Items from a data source
* * * *
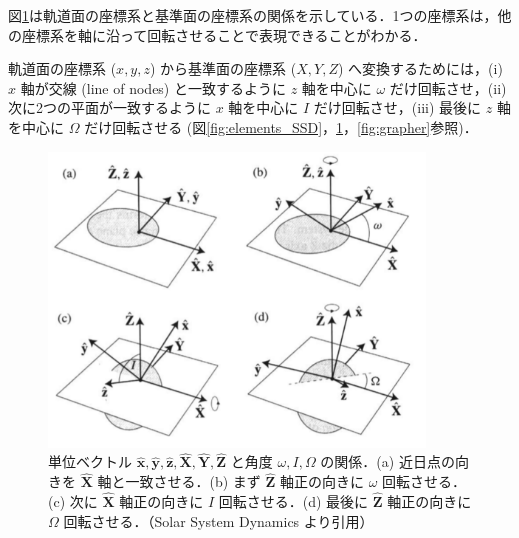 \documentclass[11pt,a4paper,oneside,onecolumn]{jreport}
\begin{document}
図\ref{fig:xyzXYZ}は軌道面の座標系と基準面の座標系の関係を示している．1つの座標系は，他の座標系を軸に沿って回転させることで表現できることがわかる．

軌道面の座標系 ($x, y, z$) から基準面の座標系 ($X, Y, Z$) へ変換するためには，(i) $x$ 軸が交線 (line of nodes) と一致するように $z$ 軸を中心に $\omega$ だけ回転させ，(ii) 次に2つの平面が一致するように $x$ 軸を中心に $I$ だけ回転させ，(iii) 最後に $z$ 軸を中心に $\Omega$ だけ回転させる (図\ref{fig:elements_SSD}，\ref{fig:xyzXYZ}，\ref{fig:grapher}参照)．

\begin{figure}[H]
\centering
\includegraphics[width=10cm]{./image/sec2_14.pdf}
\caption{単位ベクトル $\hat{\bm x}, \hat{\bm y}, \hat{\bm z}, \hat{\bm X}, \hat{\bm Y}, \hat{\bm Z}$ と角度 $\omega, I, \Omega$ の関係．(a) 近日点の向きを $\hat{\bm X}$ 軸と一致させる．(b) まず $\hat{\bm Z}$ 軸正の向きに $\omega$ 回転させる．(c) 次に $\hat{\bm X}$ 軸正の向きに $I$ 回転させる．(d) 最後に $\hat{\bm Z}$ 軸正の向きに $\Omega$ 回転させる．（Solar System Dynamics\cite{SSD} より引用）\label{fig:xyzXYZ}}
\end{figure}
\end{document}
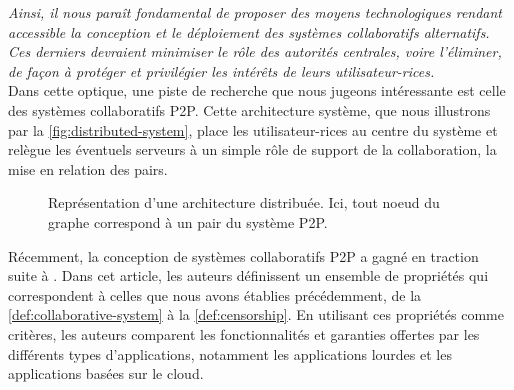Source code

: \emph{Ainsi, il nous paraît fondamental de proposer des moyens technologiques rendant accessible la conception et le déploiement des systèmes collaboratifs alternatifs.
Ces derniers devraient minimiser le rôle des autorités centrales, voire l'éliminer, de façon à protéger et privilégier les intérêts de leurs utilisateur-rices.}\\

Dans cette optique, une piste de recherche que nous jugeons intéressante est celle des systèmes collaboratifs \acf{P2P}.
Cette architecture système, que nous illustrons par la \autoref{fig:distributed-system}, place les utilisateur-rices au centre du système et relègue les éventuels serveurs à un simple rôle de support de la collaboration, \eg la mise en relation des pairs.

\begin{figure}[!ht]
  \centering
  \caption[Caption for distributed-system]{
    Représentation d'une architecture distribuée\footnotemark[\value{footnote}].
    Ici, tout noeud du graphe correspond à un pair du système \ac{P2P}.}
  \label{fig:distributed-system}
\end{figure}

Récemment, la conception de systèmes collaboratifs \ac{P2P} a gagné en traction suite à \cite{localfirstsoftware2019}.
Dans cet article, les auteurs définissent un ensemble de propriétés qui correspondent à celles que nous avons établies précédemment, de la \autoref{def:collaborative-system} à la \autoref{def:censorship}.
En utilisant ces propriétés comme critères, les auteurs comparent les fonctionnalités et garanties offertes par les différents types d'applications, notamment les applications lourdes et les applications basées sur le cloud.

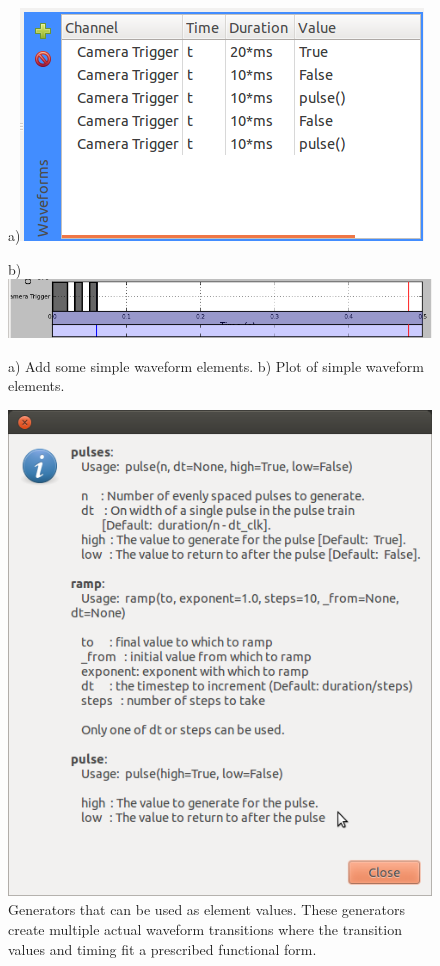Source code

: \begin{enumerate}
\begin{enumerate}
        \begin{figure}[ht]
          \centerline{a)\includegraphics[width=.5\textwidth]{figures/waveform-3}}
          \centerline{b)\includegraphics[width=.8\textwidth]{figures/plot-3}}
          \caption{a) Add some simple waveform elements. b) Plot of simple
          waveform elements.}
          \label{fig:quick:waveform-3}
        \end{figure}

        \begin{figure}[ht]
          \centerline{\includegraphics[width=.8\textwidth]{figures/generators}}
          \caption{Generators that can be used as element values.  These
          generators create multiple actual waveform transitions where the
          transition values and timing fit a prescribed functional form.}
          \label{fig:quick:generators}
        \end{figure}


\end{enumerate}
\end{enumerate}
* * * *
__TASK DETAILS__: Leave the pictures out and output the rest of the data word for word.

__RESPONSE__:
 \documentclass[11pt,a4paper,oneside,onecolumn]{jreport}
\begin{document}
図\ref{fig:xyzXYZ}は軌道面の座標系と基準面の座標系の関係を示している．1つの座標系は，他の座標系を軸に沿って回転させることで表現できることがわかる．

軌道面の座標系 ($x, y, z$) から基準面の座標系 ($X, Y, Z$) へ変換するためには，(i) $x$ 軸が交線 (line of nodes) と一致するように $z$ 軸を中心に $\omega$ だけ回転させ，(ii) 次に2つの平面が一致するように $x$ 軸を中心に $I$ だけ回転させ，(iii) 最後に $z$ 軸を中心に $\Omega$ だけ回転させる (図\ref{fig:elements_SSD}，\ref{fig:xyzXYZ}，\ref{fig:grapher}参照)．

\begin{figure}[H]
\centering
\includegraphics[width=10cm]{./image/sec2_14.pdf}
\caption{単位ベクトル $\hat{\bm x}, \hat{\bm y}, \hat{\bm z}, \hat{\bm X}, \hat{\bm Y}, \hat{\bm Z}$ と角度 $\omega, I, \Omega$ の関係．(a) 近日点の向きを $\hat{\bm X}$ 軸と一致させる．(b) まず $\hat{\bm Z}$ 軸正の向きに $\omega$ 回転させる．(c) 次に $\hat{\bm X}$ 軸正の向きに $I$ 回転させる．(d) 最後に $\hat{\bm Z}$ 軸正の向きに $\Omega$ 回転させる．（Solar System Dynamics\cite{SSD} より引用）\label{fig:xyzXYZ}}
\end{figure}
\end{document}
Source code

: \emph{Ainsi, il nous paraît fondamental de proposer des moyens technologiques rendant accessible la conception et le déploiement des systèmes collaboratifs alternatifs.
Ces derniers devraient minimiser le rôle des autorités centrales, voire l'éliminer, de façon à protéger et privilégier les intérêts de leurs utilisateur-rices.}\\

Dans cette optique, une piste de recherche que nous jugeons intéressante est celle des systèmes collaboratifs \acf{P2P}.
Cette architecture système, que nous illustrons par la \autoref{fig:distributed-system}, place les utilisateur-rices au centre du système et relègue les éventuels serveurs à un simple rôle de support de la collaboration, \eg la mise en relation des pairs.

\begin{figure}[!ht]
  \centering
  \caption[Caption for distributed-system]{
    Représentation d'une architecture distribuée\footnotemark[\value{footnote}].
    Ici, tout noeud du graphe correspond à un pair du système \ac{P2P}.}
  \label{fig:distributed-system}
\end{figure}

Récemment, la conception de systèmes collaboratifs \ac{P2P} a gagné en traction suite à \cite{localfirstsoftware2019}.
Dans cet article, les auteurs définissent un ensemble de propriétés qui correspondent à celles que nous avons établies précédemment, de la \autoref{def:collaborative-system} à la \autoref{def:censorship}.
En utilisant ces propriétés comme critères, les auteurs comparent les fonctionnalités et garanties offertes par les différents types d'applications, notamment les applications lourdes et les applications basées sur le cloud.

Source code

: \begin{enumerate}
\begin{enumerate}
        \begin{figure}[ht]
          \centerline{a)\includegraphics[width=.5\textwidth]{figures/waveform-3}}
          \centerline{b)\includegraphics[width=.8\textwidth]{figures/plot-3}}
          \caption{a) Add some simple waveform elements. b) Plot of simple
          waveform elements.}
          \label{fig:quick:waveform-3}
        \end{figure}

        \begin{figure}[ht]
          \centerline{\includegraphics[width=.8\textwidth]{figures/generators}}
          \caption{Generators that can be used as element values.  These
          generators create multiple actual waveform transitions where the
          transition values and timing fit a prescribed functional form.}
          \label{fig:quick:generators}
        \end{figure}


\end{enumerate}
\end{enumerate}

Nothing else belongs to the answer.